Exercise directions »
Copy all of the records word for word.

Start of Exercise data

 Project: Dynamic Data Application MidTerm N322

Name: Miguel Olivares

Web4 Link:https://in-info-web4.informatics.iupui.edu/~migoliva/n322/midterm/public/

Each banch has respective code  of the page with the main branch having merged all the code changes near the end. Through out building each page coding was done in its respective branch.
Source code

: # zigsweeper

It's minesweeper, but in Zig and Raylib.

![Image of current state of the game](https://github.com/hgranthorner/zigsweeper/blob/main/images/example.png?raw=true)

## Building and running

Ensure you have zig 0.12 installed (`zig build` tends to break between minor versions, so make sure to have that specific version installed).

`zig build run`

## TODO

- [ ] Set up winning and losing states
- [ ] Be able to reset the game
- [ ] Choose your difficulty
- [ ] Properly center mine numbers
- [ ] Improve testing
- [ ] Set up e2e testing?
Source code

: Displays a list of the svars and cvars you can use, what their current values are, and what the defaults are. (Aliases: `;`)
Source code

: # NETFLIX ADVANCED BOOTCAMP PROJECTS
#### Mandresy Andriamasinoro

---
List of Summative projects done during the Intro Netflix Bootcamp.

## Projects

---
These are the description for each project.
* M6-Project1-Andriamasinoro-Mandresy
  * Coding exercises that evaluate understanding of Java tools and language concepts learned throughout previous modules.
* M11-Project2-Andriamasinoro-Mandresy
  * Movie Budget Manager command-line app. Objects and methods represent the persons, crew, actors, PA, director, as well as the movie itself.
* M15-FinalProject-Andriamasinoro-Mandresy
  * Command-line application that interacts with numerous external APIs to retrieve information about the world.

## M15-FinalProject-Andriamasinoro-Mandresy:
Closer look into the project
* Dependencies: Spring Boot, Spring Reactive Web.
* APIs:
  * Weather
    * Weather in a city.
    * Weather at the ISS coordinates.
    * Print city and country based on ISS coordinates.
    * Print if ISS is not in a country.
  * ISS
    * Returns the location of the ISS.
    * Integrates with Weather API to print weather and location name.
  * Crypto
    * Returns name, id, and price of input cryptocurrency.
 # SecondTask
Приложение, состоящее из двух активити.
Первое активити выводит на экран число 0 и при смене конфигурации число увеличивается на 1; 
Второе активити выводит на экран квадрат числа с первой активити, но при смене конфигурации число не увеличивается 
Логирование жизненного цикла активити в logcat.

End of Exercise data

Response to this task »
 Project: Dynamic Data Application MidTerm N322

Name: Miguel Olivares

Web4 Link:https://in-info-web4.informatics.iupui.edu/~migoliva/n322/midterm/public/

Each banch has respective code  of the page with the main branch having merged all the code changes near the end. Through out building each page coding was done in its respective branch.
Source code

: # zigsweeper

It's minesweeper, but in Zig and Raylib.

![Image of current state of the game](https://github.com/hgranthorner/zigsweeper/blob/main/images/example.png?raw=true)

## Building and running

Ensure you have zig 0.12 installed (`zig build` tends to break between minor versions, so make sure to have that specific version installed).

`zig build run`

## TODO

- [ ] Set up winning and losing states
- [ ] Be able to reset the game
- [ ] Choose your difficulty
- [ ] Properly center mine numbers
- [ ] Improve testing
- [ ] Set up e2e testing?
Source code

: Displays a list of the svars and cvars you can use, what their current values are, and what the defaults are. (Aliases: `;`)
Source code

: # NETFLIX ADVANCED BOOTCAMP PROJECTS
#### Mandresy Andriamasinoro

---
List of Summative projects done during the Intro Netflix Bootcamp.

## Projects

---
These are the description for each project.
* M6-Project1-Andriamasinoro-Mandresy
  * Coding exercises that evaluate understanding of Java tools and language concepts learned throughout previous modules.
* M11-Project2-Andriamasinoro-Mandresy
  * Movie Budget Manager command-line app. Objects and methods represent the persons, crew, actors, PA, director, as well as the movie itself.
* M15-FinalProject-Andriamasinoro-Mandresy
  * Command-line application that interacts with numerous external APIs to retrieve information about the world.

## M15-FinalProject-Andriamasinoro-Mandresy:
Closer look into the project
* Dependencies: Spring Boot, Spring Reactive Web.
* APIs:
  * Weather
    * Weather in a city.
    * Weather at the ISS coordinates.
    * Print city and country based on ISS coordinates.
    * Print if ISS is not in a country.
  * ISS
    * Returns the location of the ISS.
    * Integrates with Weather API to print weather and location name.
  * Crypto
    * Returns name, id, and price of input cryptocurrency.
 # SecondTask
Приложение, состоящее из двух активити.
Первое активити выводит на экран число 0 и при смене конфигурации число увеличивается на 1; 
Второе активити выводит на экран квадрат числа с первой активити, но при смене конфигурации число не увеличивается 
Логирование жизненного цикла активити в logcat.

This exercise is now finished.